[Saved entries]

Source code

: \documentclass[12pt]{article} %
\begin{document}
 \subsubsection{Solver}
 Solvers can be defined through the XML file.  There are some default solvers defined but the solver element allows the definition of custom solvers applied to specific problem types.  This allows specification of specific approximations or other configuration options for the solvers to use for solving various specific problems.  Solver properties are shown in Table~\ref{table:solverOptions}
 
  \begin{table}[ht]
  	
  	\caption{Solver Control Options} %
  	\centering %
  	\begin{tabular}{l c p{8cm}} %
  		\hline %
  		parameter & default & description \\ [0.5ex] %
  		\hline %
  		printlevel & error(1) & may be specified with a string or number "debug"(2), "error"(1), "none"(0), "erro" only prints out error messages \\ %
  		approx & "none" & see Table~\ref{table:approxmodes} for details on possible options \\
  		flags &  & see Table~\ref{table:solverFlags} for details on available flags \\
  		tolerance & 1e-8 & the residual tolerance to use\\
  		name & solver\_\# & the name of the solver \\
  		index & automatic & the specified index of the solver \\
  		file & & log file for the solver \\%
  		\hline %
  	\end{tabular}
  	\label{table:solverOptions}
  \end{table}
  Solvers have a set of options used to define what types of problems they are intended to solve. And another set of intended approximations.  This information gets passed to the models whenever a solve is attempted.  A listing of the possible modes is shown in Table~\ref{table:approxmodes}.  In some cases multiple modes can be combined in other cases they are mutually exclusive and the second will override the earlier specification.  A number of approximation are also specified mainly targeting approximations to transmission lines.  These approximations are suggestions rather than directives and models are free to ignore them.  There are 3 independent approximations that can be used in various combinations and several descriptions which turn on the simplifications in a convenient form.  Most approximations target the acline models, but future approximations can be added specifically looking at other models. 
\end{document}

» Exercise: What is needed here is an exact copy of all the records above.

» Solution to the exercise:
Source code

: \documentclass[12pt]{article} %
\begin{document}
 \subsubsection{Solver}
 Solvers can be defined through the XML file.  There are some default solvers defined but the solver element allows the definition of custom solvers applied to specific problem types.  This allows specification of specific approximations or other configuration options for the solvers to use for solving various specific problems.  Solver properties are shown in Table~\ref{table:solverOptions}
 
  \begin{table}[ht]
  	
  	\caption{Solver Control Options} %
  	\centering %
  	\begin{tabular}{l c p{8cm}} %
  		\hline %
  		parameter & default & description \\ [0.5ex] %
  		\hline %
  		printlevel & error(1) & may be specified with a string or number "debug"(2), "error"(1), "none"(0), "erro" only prints out error messages \\ %
  		approx & "none" & see Table~\ref{table:approxmodes} for details on possible options \\
  		flags &  & see Table~\ref{table:solverFlags} for details on available flags \\
  		tolerance & 1e-8 & the residual tolerance to use\\
  		name & solver\_\# & the name of the solver \\
  		index & automatic & the specified index of the solver \\
  		file & & log file for the solver \\%
  		\hline %
  	\end{tabular}
  	\label{table:solverOptions}
  \end{table}
  Solvers have a set of options used to define what types of problems they are intended to solve. And another set of intended approximations.  This information gets passed to the models whenever a solve is attempted.  A listing of the possible modes is shown in Table~\ref{table:approxmodes}.  In some cases multiple modes can be combined in other cases they are mutually exclusive and the second will override the earlier specification.  A number of approximation are also specified mainly targeting approximations to transmission lines.  These approximations are suggestions rather than directives and models are free to ignore them.  There are 3 independent approximations that can be used in various combinations and several descriptions which turn on the simplifications in a convenient form.  Most approximations target the acline models, but future approximations can be added specifically looking at other models. 
\end{document}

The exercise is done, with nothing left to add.